Figure 1. The C13.18 Aptamer Binds in the Active Site of GRK2.

(A) Overall structure of the C13.18-GRK2 complex. Residues 47-CCAUAC-52 of C13.18 are depicted as a cartoon ribbon with spokes indicating nucleotide bases. The kinase, RH and PH domains of GRK2 are shown in yellow, burgundy and grey, respectively. Mg²⁺ is a black sphere. Asterisks demark residues flanking disordered regions of the kinase domain: a segment of the active site tether (amino acids 475 and 492, black) and a segment spanning the αG helix of apo-GRK2 structures (amino acids 398 and 411, green). Aptamer binding induces an 8 change in the orientation of the large and small lobes (Figure S3A).

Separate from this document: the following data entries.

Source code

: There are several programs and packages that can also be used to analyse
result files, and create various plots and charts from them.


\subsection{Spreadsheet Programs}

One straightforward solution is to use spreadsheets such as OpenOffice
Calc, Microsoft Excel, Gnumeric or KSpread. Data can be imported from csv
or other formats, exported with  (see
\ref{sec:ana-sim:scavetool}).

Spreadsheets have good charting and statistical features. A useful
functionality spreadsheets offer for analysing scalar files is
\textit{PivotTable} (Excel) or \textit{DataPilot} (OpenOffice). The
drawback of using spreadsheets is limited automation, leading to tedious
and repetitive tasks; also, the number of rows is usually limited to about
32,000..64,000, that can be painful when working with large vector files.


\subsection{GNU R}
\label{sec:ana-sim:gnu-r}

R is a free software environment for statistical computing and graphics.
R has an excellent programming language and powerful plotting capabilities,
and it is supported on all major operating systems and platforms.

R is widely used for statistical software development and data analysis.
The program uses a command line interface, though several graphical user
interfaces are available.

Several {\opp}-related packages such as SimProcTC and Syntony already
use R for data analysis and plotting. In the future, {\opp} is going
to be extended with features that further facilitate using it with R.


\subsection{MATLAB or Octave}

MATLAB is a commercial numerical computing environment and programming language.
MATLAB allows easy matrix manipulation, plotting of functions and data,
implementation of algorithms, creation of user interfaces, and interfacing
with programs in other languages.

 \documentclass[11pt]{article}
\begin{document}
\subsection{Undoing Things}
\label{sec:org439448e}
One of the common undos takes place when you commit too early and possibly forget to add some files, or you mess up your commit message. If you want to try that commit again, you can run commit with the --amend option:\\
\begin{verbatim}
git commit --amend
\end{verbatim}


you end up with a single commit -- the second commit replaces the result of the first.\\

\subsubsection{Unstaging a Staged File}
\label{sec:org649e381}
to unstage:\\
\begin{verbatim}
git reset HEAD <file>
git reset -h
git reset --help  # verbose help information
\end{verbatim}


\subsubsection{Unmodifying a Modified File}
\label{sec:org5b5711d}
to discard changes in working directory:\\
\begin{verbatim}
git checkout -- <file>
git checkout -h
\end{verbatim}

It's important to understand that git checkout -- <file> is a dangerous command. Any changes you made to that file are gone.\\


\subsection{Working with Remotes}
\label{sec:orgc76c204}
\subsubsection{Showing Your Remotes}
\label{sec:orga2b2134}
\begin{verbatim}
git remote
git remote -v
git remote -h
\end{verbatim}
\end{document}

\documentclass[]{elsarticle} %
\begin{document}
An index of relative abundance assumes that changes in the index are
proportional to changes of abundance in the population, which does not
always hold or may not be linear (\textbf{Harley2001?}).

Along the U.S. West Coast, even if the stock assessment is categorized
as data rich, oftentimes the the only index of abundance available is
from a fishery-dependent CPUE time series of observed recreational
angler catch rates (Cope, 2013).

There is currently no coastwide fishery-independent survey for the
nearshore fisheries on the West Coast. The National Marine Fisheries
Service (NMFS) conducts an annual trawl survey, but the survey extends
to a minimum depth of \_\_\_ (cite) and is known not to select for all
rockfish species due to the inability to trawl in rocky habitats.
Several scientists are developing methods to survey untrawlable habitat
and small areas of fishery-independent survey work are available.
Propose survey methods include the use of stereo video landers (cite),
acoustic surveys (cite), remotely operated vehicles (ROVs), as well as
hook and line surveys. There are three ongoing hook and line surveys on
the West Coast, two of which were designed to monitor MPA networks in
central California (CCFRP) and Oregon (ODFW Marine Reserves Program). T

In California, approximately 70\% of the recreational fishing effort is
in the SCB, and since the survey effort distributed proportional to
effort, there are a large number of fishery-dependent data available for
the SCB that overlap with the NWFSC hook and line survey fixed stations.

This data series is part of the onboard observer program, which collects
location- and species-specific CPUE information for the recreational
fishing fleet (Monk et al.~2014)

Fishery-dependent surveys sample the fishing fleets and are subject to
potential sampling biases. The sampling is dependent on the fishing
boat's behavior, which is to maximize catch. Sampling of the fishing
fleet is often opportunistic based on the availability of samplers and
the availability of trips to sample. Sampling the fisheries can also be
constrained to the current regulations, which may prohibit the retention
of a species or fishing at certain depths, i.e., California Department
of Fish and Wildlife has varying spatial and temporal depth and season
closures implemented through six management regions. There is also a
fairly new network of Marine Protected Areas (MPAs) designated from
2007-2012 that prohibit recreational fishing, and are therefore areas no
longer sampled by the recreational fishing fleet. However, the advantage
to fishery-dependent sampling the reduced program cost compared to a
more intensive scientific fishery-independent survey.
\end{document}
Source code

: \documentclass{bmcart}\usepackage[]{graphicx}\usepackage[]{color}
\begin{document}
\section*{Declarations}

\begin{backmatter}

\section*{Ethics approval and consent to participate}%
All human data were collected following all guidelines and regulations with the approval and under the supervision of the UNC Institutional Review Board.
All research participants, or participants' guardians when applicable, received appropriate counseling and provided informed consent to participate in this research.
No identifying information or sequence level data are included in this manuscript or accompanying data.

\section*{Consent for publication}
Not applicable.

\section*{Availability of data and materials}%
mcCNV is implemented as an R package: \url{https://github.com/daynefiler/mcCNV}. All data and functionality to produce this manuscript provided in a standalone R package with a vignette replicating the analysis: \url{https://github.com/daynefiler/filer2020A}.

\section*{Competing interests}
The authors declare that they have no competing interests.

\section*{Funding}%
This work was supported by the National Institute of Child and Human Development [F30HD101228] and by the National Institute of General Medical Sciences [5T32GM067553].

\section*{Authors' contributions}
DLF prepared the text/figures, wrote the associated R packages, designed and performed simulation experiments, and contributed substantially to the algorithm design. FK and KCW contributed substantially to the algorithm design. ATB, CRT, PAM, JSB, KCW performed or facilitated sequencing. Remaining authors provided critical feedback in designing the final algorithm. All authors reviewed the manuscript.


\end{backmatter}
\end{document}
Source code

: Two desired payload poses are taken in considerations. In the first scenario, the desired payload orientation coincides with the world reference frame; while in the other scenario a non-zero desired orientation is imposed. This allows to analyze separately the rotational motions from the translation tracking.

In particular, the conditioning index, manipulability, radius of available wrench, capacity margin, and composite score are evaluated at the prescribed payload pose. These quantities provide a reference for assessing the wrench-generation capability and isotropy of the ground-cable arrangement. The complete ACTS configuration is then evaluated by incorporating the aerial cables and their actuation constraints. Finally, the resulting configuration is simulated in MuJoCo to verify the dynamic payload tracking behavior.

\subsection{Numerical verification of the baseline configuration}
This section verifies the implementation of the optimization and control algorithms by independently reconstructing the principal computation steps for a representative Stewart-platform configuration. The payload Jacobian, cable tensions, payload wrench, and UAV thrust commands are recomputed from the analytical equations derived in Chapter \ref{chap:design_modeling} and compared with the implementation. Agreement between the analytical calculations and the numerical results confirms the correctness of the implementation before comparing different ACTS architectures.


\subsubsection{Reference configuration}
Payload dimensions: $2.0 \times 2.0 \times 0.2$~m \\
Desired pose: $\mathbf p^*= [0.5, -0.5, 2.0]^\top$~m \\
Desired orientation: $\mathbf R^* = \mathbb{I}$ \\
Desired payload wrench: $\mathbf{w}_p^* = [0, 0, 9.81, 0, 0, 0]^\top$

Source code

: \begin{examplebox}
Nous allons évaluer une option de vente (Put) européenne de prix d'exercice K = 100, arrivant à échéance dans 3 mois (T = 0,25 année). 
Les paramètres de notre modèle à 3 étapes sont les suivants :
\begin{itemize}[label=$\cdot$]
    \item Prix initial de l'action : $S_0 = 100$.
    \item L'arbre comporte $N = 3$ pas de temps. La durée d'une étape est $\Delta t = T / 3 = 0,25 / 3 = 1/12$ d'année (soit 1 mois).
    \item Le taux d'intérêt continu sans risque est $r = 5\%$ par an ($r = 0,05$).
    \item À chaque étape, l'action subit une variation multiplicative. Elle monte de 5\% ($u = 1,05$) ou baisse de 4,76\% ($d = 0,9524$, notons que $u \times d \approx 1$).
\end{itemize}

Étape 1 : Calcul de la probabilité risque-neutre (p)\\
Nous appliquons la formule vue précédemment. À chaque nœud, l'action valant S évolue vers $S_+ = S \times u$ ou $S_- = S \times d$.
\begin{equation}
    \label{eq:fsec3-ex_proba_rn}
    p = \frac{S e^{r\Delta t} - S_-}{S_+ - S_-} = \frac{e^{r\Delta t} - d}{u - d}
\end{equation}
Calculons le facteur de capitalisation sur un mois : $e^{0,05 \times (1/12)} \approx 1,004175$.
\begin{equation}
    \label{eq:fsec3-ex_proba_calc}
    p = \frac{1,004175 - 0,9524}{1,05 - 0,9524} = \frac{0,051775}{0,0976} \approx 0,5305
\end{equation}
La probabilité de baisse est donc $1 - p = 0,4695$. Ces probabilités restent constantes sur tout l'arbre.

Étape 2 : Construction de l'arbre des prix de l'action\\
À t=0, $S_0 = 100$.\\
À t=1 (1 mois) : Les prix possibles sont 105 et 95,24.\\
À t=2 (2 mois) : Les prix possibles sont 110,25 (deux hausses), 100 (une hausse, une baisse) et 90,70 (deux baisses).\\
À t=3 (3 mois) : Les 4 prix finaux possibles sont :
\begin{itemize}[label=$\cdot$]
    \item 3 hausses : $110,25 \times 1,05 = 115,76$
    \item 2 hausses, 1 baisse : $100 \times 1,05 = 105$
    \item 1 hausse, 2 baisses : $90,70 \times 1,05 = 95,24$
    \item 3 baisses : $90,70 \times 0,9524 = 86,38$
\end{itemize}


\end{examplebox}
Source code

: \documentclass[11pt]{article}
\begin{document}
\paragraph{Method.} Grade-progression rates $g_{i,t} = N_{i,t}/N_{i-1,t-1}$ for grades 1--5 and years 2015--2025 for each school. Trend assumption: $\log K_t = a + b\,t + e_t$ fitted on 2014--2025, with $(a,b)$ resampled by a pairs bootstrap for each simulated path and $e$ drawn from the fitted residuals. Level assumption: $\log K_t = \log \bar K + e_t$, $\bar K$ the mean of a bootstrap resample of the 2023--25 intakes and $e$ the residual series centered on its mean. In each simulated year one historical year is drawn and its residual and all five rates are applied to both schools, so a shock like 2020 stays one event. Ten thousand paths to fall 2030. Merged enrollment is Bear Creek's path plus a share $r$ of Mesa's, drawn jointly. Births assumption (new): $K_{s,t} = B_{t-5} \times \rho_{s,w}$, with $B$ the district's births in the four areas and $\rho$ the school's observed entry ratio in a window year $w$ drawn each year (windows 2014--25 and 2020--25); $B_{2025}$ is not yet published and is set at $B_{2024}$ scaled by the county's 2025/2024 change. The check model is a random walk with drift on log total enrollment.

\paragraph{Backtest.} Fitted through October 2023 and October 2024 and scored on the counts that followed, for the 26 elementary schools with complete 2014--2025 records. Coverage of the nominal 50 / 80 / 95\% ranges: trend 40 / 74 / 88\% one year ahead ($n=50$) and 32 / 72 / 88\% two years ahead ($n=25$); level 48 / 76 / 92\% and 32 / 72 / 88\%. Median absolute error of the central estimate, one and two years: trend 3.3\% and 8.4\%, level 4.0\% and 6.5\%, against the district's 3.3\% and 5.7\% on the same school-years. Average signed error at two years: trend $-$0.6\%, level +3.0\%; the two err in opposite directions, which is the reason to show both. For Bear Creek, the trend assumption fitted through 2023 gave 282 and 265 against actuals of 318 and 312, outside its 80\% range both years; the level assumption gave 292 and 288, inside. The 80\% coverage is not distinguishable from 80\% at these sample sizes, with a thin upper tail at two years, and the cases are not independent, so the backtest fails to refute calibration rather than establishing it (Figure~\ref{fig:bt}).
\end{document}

(B) Interactions of the C13.18 aptamer in the active site of GRK2. The blue wire cage corresponds to a 2m|F_o|−D|F_c| simulated annealing omit map contoured at 1 σ around residues 47-CCAUAC-52 of C13.18. Carbons atoms are grey for C13.18, and yellow for the kinase domain. Nitrogens are cyan, oxygens red, phosphates orange and Mg²⁺ black. Intramolecular hydrogen bonds in the RNA are dashed lines. The position of the αF-αG loop and αG helix in apo-GRK2 (amino acids 391–410; PDB entry 2BCJ (Tesmer et al., 2005)) is shown in green at half transparency and is reorganized in the C13.18-bound structure (see also Figure S3A). The twelve C-terminal nucleotides of the aptamer are disordered, but extend into a crystal contact lined with positively charged amino acids (Figure S3B).

(C) C13.18 mimics the binding of ATP in the GRK2 active site. GRK2-bound ATP was homology modeled based on the GRK1·2Mg²⁺·ATP complex (purple; PDB entry 3C4W (Singh et al., 2008)). The P-loop was omitted for clarity.